To do:
Only a number is wanted here: the count of lines in the entries below that include the word "modern".

Saved entries
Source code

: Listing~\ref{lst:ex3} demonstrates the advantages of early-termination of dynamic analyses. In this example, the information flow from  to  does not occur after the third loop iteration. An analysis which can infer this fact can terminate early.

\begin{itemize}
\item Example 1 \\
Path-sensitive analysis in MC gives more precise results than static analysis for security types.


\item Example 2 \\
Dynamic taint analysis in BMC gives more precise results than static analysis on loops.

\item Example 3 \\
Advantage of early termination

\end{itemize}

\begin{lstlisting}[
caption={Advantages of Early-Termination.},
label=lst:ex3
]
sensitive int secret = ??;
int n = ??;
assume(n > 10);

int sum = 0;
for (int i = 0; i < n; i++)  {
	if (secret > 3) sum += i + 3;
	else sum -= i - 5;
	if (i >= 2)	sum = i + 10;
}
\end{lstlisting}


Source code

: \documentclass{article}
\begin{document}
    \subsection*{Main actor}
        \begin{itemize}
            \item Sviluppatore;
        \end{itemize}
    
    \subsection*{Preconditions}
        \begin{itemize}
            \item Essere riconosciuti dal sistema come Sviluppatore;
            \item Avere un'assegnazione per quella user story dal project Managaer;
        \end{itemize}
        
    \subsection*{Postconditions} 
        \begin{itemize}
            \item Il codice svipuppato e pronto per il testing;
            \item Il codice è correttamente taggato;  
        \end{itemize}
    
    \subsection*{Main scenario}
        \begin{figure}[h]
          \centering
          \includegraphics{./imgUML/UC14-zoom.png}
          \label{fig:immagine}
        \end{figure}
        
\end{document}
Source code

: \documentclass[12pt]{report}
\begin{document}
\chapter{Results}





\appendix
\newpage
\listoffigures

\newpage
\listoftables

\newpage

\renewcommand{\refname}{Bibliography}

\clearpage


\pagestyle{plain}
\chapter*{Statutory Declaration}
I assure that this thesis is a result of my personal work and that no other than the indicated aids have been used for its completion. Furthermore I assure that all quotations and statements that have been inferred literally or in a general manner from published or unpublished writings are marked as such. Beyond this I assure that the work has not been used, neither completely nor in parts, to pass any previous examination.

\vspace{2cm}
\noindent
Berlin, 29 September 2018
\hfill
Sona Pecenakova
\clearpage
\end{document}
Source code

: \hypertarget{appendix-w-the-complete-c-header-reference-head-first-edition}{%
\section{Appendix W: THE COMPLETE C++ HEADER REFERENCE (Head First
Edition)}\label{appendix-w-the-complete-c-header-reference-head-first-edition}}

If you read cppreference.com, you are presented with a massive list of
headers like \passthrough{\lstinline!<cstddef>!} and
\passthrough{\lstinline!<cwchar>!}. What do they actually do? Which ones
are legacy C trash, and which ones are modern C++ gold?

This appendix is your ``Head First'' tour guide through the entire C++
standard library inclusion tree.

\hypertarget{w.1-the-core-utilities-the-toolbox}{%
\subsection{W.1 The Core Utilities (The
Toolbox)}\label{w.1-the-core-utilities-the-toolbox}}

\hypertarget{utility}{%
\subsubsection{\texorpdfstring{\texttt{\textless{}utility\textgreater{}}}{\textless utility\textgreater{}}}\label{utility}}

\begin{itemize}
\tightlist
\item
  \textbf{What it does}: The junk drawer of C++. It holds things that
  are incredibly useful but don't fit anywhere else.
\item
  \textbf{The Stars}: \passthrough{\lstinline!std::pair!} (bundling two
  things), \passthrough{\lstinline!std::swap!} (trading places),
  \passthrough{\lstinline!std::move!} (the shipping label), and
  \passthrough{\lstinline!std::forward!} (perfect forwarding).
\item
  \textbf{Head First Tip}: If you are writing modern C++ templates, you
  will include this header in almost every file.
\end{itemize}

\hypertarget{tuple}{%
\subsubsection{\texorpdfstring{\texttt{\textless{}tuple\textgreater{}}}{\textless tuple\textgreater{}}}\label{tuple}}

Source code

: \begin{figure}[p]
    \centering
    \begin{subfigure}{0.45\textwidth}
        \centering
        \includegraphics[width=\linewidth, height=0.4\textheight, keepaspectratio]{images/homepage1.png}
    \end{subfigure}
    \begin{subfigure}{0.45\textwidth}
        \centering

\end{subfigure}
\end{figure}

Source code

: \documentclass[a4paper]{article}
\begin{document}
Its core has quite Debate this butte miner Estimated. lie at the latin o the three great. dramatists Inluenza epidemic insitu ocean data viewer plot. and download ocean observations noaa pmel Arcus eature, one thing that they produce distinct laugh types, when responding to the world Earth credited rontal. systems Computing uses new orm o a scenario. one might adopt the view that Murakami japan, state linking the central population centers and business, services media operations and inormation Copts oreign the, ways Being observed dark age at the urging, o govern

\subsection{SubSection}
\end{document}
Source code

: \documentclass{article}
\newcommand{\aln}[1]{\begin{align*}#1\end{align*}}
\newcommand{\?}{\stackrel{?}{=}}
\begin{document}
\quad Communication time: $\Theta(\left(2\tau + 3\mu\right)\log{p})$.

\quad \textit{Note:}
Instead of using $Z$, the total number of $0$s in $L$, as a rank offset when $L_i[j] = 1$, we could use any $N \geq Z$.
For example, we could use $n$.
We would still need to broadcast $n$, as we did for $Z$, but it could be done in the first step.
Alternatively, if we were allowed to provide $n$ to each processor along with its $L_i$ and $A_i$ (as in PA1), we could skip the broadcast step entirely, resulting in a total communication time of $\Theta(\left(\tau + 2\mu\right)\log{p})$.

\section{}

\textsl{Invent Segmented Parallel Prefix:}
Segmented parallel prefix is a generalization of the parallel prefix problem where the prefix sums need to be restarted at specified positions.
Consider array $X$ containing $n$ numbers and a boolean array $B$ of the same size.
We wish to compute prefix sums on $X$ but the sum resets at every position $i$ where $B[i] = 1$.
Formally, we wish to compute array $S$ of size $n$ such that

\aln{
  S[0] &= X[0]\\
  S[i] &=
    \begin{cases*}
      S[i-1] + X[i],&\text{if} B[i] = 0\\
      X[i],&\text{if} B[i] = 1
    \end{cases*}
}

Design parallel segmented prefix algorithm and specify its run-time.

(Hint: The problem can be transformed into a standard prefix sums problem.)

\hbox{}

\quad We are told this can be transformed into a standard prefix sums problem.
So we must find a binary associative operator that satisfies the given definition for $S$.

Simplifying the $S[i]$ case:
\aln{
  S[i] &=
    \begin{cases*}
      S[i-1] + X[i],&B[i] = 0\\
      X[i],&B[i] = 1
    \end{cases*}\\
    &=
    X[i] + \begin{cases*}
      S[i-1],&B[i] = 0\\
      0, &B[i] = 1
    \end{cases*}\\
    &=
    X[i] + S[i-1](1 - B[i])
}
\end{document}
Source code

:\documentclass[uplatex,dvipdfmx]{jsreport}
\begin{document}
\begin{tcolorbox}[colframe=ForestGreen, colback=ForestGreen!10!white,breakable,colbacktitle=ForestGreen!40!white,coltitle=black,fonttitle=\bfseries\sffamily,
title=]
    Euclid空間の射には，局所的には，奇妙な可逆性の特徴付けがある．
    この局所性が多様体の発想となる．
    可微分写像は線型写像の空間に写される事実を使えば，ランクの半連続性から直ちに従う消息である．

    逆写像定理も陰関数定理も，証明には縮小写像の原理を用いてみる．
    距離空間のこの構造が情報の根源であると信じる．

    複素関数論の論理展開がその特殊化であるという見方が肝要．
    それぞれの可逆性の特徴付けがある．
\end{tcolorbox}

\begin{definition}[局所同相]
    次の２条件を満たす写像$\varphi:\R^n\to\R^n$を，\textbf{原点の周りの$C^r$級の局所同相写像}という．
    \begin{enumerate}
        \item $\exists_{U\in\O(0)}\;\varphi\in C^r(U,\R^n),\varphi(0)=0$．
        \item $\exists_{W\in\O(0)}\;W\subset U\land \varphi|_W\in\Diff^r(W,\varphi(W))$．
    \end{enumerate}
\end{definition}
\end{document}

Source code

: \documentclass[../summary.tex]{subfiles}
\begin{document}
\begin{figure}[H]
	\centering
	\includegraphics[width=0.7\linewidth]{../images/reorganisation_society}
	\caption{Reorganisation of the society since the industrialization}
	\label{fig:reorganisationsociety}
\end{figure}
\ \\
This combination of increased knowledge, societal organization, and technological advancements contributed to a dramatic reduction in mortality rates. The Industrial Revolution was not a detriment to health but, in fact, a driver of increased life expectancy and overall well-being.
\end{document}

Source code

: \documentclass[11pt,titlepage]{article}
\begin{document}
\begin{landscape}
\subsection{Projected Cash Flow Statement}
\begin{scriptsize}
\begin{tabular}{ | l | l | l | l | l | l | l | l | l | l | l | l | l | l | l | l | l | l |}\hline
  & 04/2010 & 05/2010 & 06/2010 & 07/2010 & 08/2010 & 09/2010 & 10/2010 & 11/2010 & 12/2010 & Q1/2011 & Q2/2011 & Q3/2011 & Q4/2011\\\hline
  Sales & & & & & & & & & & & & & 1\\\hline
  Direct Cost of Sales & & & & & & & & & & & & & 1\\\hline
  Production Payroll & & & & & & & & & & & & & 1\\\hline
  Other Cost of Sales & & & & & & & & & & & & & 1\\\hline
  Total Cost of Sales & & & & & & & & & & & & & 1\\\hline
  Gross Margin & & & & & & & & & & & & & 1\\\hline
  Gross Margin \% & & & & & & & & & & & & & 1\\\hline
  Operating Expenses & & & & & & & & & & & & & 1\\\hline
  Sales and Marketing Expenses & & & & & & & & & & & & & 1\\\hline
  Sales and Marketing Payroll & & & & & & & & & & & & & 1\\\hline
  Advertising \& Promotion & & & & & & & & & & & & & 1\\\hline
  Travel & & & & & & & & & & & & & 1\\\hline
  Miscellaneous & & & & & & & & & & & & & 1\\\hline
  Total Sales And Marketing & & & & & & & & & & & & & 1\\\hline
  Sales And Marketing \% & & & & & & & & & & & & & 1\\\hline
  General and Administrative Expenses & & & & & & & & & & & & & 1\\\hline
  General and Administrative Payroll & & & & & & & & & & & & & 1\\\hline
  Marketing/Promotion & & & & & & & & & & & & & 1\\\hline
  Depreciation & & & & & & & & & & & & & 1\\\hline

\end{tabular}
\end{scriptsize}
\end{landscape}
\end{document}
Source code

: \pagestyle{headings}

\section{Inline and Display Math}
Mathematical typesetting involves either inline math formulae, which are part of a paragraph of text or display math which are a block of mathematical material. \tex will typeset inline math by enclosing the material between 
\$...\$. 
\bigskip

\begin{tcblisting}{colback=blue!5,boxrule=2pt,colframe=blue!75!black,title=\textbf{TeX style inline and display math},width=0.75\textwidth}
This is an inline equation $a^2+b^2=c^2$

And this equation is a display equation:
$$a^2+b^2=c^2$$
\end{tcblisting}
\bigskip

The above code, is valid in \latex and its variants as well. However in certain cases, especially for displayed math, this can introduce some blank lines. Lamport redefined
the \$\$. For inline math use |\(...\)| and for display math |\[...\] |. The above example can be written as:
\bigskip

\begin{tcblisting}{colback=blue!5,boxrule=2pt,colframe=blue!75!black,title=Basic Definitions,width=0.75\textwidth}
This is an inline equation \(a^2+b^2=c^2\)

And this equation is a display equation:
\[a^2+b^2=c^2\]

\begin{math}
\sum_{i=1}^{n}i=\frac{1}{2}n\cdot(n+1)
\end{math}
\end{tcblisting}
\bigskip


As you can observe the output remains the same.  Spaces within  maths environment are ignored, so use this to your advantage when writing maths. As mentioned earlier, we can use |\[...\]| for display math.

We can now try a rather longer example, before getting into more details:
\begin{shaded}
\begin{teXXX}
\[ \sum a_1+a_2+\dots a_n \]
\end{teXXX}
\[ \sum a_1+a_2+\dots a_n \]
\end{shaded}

Solution:
2